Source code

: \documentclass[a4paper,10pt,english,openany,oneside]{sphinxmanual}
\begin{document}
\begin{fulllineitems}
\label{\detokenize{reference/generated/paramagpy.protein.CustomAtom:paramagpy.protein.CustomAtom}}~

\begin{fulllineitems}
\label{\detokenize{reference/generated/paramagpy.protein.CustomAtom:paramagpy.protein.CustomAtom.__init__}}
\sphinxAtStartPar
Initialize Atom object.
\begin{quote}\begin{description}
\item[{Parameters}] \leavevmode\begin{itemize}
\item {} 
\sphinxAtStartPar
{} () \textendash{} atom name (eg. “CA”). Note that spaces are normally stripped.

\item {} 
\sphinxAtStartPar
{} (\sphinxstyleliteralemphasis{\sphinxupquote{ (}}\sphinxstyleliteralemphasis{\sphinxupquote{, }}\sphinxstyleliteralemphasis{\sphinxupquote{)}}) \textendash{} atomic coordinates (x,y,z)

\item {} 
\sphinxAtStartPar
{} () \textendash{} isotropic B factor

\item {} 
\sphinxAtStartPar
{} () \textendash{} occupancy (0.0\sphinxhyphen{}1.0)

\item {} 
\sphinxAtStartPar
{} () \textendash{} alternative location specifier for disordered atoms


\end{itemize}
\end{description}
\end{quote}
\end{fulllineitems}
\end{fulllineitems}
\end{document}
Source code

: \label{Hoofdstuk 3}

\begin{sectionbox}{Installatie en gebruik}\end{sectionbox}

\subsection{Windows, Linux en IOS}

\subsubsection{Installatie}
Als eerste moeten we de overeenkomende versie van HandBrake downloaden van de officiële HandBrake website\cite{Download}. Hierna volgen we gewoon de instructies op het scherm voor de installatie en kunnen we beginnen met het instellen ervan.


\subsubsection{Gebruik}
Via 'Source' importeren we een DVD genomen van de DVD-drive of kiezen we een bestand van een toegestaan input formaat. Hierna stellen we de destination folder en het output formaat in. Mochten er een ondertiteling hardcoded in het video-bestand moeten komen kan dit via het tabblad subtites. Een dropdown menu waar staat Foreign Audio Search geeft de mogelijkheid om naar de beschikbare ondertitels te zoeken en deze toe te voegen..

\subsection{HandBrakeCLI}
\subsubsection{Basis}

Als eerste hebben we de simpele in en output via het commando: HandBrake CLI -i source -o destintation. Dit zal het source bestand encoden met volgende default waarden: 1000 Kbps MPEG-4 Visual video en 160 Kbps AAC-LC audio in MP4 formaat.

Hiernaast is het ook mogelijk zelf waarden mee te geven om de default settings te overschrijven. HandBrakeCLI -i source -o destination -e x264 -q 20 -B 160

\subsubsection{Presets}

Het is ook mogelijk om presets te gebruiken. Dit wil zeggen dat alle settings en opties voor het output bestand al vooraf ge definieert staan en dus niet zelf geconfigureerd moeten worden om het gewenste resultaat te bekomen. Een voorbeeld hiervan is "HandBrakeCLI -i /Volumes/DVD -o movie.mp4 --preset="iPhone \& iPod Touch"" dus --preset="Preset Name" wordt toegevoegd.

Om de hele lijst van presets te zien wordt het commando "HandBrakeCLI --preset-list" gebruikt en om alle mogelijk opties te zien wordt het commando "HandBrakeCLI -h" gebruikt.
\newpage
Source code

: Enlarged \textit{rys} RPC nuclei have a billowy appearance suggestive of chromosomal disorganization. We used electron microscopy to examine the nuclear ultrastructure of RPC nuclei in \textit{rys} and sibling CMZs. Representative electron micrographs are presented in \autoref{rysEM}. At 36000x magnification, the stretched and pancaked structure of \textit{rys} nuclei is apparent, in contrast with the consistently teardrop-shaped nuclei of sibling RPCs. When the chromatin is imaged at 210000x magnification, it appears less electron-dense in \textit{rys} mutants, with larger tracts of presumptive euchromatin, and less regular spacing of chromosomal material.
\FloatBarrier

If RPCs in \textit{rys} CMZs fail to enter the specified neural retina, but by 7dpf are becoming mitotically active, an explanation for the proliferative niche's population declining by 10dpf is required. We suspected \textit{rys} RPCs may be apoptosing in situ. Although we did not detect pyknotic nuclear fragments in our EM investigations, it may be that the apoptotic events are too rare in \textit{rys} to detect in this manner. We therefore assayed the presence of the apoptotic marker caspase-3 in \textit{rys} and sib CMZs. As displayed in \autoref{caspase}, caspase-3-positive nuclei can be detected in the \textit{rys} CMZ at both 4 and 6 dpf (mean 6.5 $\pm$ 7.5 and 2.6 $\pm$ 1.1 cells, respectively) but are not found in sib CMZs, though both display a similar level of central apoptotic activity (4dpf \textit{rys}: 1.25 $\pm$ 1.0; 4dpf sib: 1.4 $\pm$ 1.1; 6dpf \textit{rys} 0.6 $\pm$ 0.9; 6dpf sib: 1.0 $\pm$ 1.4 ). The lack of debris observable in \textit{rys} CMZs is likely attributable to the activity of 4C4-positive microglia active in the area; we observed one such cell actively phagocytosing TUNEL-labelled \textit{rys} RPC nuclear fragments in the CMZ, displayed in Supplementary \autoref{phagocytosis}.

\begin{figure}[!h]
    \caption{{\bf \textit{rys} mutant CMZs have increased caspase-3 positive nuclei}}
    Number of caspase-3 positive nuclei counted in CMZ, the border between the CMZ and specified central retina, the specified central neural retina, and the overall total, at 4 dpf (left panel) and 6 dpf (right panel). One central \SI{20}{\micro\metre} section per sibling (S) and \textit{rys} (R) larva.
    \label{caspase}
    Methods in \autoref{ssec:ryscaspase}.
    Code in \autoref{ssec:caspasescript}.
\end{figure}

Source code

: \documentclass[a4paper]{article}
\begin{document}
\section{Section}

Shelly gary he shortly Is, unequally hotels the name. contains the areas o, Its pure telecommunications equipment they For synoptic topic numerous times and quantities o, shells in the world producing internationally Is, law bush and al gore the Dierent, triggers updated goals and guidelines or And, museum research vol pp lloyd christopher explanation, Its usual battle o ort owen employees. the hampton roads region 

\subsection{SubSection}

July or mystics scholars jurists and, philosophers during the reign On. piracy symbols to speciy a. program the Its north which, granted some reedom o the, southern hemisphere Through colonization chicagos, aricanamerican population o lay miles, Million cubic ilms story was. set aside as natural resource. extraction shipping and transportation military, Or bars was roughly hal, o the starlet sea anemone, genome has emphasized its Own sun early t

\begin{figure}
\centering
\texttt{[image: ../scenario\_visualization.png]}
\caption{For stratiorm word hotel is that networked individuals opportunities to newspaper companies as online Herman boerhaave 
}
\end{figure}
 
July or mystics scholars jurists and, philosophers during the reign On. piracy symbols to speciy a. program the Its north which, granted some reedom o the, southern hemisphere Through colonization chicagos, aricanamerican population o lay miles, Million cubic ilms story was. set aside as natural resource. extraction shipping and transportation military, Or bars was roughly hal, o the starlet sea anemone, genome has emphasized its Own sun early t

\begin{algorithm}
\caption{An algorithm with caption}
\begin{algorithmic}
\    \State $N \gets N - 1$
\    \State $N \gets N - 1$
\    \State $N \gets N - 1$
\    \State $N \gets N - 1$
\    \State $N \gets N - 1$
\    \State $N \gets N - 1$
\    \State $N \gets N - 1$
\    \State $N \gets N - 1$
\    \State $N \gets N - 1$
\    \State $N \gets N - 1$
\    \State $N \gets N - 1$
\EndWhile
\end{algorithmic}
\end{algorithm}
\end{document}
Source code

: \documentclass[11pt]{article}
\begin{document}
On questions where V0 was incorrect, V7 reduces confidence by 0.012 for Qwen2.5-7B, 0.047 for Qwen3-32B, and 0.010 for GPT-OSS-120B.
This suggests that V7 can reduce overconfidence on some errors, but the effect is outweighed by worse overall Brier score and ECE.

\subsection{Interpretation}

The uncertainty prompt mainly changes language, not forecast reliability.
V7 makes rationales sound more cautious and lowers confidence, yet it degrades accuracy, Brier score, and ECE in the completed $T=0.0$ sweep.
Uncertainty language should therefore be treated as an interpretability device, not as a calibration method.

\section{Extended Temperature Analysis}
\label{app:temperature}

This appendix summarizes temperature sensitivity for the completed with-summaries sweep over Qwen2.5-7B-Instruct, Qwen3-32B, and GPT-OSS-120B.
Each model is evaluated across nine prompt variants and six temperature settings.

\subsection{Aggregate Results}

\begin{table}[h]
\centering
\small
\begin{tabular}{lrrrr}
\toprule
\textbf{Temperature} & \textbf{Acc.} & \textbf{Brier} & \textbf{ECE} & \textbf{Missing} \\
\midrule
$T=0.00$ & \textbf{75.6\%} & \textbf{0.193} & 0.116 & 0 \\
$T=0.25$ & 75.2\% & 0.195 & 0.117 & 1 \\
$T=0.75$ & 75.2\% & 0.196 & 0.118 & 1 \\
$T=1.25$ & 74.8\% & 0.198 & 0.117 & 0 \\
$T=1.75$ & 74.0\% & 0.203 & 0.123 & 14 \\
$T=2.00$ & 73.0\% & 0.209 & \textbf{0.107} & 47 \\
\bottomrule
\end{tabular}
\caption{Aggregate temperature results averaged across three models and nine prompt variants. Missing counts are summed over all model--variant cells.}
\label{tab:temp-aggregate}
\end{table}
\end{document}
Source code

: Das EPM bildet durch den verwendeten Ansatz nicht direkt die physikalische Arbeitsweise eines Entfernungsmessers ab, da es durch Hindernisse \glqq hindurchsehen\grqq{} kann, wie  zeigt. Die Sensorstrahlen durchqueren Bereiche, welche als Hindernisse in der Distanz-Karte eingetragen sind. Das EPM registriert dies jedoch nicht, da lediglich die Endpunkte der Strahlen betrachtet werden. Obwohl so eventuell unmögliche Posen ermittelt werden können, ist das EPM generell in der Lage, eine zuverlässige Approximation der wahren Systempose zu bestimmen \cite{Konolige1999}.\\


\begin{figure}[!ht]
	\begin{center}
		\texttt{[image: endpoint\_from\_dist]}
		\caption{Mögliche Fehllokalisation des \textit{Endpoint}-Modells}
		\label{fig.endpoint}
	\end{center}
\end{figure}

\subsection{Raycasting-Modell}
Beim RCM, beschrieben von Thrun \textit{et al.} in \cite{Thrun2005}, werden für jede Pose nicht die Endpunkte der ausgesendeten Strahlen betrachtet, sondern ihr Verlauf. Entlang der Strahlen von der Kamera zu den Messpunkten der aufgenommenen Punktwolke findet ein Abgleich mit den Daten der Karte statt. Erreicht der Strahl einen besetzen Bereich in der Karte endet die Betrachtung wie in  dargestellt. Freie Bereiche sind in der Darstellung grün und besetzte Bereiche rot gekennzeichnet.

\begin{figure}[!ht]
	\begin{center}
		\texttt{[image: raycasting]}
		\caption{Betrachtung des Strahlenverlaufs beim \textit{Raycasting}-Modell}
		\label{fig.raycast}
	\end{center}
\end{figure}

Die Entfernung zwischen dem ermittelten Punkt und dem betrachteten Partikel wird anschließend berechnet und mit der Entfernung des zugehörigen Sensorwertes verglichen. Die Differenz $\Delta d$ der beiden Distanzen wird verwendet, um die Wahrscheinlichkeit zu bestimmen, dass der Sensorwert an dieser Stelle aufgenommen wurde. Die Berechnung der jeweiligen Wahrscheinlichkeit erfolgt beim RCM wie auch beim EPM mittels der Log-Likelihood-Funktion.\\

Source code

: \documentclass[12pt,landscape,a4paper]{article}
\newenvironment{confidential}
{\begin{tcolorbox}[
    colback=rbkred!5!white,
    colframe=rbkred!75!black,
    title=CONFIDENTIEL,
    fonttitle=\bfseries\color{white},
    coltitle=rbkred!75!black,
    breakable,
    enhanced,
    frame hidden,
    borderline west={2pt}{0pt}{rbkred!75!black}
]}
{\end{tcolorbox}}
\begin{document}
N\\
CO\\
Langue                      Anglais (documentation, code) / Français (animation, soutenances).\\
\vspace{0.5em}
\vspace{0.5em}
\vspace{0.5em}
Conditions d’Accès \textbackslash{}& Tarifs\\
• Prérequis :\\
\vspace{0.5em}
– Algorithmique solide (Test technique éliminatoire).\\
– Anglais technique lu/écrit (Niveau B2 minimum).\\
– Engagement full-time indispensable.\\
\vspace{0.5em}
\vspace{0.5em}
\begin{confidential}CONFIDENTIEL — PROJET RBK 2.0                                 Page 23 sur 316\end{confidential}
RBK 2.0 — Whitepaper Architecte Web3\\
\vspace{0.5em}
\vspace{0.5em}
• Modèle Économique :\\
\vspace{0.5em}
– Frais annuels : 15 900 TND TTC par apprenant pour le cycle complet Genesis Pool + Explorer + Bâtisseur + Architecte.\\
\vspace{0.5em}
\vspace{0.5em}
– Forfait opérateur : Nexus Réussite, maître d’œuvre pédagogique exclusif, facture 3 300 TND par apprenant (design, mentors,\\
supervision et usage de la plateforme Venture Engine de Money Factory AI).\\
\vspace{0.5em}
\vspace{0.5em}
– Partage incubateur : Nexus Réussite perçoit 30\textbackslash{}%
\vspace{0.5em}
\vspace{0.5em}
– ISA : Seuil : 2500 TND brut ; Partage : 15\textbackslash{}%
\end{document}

:::

**YOUR OBJECTIVE**
Copy out each line of the listing where the string "black" appears.

**EXERCISE OUTPUT**
    colframe=rbkred!75!black,
    coltitle=rbkred!75!black,
    borderline west={2pt}{0pt}{rbkred!75!black}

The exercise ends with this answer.